START Information supplied

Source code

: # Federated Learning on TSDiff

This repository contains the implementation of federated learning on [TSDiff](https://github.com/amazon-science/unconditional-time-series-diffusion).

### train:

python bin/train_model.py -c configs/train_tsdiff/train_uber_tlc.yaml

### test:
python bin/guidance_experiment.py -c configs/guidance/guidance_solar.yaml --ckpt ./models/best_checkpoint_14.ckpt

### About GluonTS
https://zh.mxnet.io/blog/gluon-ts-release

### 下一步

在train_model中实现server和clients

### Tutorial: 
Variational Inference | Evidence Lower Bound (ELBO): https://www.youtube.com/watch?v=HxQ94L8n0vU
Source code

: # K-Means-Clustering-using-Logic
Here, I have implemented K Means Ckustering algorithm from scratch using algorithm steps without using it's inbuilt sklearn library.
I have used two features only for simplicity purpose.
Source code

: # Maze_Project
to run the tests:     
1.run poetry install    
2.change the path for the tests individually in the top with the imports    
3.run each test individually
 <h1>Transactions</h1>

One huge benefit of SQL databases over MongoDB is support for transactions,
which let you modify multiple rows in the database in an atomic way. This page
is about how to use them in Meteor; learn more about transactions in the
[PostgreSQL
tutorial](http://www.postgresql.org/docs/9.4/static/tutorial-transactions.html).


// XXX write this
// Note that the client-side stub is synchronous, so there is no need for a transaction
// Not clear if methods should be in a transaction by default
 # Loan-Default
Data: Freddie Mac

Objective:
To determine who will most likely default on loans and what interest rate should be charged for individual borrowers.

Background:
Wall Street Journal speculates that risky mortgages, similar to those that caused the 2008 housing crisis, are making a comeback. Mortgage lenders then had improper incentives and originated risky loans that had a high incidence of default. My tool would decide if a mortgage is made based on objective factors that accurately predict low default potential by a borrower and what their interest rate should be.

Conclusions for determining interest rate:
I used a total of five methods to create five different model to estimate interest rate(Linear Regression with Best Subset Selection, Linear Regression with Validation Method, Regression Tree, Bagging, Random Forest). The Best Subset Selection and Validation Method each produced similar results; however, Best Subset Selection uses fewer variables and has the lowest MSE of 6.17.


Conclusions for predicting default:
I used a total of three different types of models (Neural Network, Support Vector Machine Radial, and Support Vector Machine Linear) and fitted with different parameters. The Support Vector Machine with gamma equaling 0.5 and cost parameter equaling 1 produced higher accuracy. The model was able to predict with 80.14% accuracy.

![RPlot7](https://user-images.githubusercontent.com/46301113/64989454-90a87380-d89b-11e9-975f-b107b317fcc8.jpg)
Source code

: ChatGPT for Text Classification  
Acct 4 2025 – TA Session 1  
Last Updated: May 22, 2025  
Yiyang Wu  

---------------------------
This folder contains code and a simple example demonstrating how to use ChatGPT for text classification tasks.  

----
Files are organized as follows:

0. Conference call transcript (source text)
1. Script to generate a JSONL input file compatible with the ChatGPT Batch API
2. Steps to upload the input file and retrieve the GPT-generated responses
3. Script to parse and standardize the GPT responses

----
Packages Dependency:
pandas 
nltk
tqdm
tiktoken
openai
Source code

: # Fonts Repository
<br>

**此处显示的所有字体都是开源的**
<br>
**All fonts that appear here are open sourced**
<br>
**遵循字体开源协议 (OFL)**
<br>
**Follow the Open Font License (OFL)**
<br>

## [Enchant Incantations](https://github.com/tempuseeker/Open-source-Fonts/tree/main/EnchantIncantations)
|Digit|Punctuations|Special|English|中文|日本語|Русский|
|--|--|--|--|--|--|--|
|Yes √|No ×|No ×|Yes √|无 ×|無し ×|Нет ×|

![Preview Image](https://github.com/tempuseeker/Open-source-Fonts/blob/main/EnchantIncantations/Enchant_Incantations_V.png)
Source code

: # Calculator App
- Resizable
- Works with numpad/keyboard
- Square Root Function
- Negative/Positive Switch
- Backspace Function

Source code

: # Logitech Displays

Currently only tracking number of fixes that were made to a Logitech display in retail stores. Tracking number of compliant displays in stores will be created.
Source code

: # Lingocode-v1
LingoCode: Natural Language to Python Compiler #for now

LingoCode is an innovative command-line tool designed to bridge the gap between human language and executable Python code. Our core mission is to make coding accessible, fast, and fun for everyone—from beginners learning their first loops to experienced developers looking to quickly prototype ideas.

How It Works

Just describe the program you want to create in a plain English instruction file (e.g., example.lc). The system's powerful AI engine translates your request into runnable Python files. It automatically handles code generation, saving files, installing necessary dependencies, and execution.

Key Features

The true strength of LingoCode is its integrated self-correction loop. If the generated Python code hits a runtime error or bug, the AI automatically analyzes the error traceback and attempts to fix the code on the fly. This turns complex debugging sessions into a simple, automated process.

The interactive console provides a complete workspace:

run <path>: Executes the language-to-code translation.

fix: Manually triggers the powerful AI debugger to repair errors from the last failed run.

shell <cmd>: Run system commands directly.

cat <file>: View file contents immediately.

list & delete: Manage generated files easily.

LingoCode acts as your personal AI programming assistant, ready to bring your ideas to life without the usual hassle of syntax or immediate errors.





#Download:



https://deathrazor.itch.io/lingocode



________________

END Information supplied

• _What to produce_: With no words changed, transcribe the records above.

• _Expected answer_:
Source code

: # Federated Learning on TSDiff

This repository contains the implementation of federated learning on [TSDiff](https://github.com/amazon-science/unconditional-time-series-diffusion).

### train:

python bin/train_model.py -c configs/train_tsdiff/train_uber_tlc.yaml

### test:
python bin/guidance_experiment.py -c configs/guidance/guidance_solar.yaml --ckpt ./models/best_checkpoint_14.ckpt

### About GluonTS
https://zh.mxnet.io/blog/gluon-ts-release

### 下一步

在train_model中实现server和clients

### Tutorial: 
Variational Inference | Evidence Lower Bound (ELBO): https://www.youtube.com/watch?v=HxQ94L8n0vU
Source code

: # K-Means-Clustering-using-Logic
Here, I have implemented K Means Ckustering algorithm from scratch using algorithm steps without using it's inbuilt sklearn library.
I have used two features only for simplicity purpose.
Source code

: # Maze_Project
to run the tests:     
1.run poetry install    
2.change the path for the tests individually in the top with the imports    
3.run each test individually
 <h1>Transactions</h1>

One huge benefit of SQL databases over MongoDB is support for transactions,
which let you modify multiple rows in the database in an atomic way. This page
is about how to use them in Meteor; learn more about transactions in the
[PostgreSQL
tutorial](http://www.postgresql.org/docs/9.4/static/tutorial-transactions.html).


// XXX write this
// Note that the client-side stub is synchronous, so there is no need for a transaction
// Not clear if methods should be in a transaction by default
 # Loan-Default
Data: Freddie Mac

Objective:
To determine who will most likely default on loans and what interest rate should be charged for individual borrowers.

Background:
Wall Street Journal speculates that risky mortgages, similar to those that caused the 2008 housing crisis, are making a comeback. Mortgage lenders then had improper incentives and originated risky loans that had a high incidence of default. My tool would decide if a mortgage is made based on objective factors that accurately predict low default potential by a borrower and what their interest rate should be.

Conclusions for determining interest rate:
I used a total of five methods to create five different model to estimate interest rate(Linear Regression with Best Subset Selection, Linear Regression with Validation Method, Regression Tree, Bagging, Random Forest). The Best Subset Selection and Validation Method each produced similar results; however, Best Subset Selection uses fewer variables and has the lowest MSE of 6.17.


Conclusions for predicting default:
I used a total of three different types of models (Neural Network, Support Vector Machine Radial, and Support Vector Machine Linear) and fitted with different parameters. The Support Vector Machine with gamma equaling 0.5 and cost parameter equaling 1 produced higher accuracy. The model was able to predict with 80.14% accuracy.

![RPlot7](https://user-images.githubusercontent.com/46301113/64989454-90a87380-d89b-11e9-975f-b107b317fcc8.jpg)
Source code

: ChatGPT for Text Classification  
Acct 4 2025 – TA Session 1  
Last Updated: May 22, 2025  
Yiyang Wu  

---------------------------
This folder contains code and a simple example demonstrating how to use ChatGPT for text classification tasks.  

----
Files are organized as follows:

0. Conference call transcript (source text)
1. Script to generate a JSONL input file compatible with the ChatGPT Batch API
2. Steps to upload the input file and retrieve the GPT-generated responses
3. Script to parse and standardize the GPT responses

----
Packages Dependency:
pandas 
nltk
tqdm
tiktoken
openai
Source code

: # Fonts Repository
<br>

**此处显示的所有字体都是开源的**
<br>
**All fonts that appear here are open sourced**
<br>
**遵循字体开源协议 (OFL)**
<br>
**Follow the Open Font License (OFL)**
<br>

## [Enchant Incantations](https://github.com/tempuseeker/Open-source-Fonts/tree/main/EnchantIncantations)
|Digit|Punctuations|Special|English|中文|日本語|Русский|
|--|--|--|--|--|--|--|
|Yes √|No ×|No ×|Yes √|无 ×|無し ×|Нет ×|

![Preview Image](https://github.com/tempuseeker/Open-source-Fonts/blob/main/EnchantIncantations/Enchant_Incantations_V.png)
Source code

: # Calculator App
- Resizable
- Works with numpad/keyboard
- Square Root Function
- Negative/Positive Switch
- Backspace Function

Source code

: # Logitech Displays

Currently only tracking number of fixes that were made to a Logitech display in retail stores. Tracking number of compliant displays in stores will be created.
Source code

: # Lingocode-v1
LingoCode: Natural Language to Python Compiler #for now

LingoCode is an innovative command-line tool designed to bridge the gap between human language and executable Python code. Our core mission is to make coding accessible, fast, and fun for everyone—from beginners learning their first loops to experienced developers looking to quickly prototype ideas.

How It Works

Just describe the program you want to create in a plain English instruction file (e.g., example.lc). The system's powerful AI engine translates your request into runnable Python files. It automatically handles code generation, saving files, installing necessary dependencies, and execution.

Key Features

The true strength of LingoCode is its integrated self-correction loop. If the generated Python code hits a runtime error or bug, the AI automatically analyzes the error traceback and attempts to fix the code on the fly. This turns complex debugging sessions into a simple, automated process.

The interactive console provides a complete workspace:

run <path>: Executes the language-to-code translation.

fix: Manually triggers the powerful AI debugger to repair errors from the last failed run.

shell <cmd>: Run system commands directly.

cat <file>: View file contents immediately.

list & delete: Manage generated files easily.

LingoCode acts as your personal AI programming assistant, ready to bring your ideas to life without the usual hassle of syntax or immediate errors.





#Download:



https://deathrazor.itch.io/lingocode



________________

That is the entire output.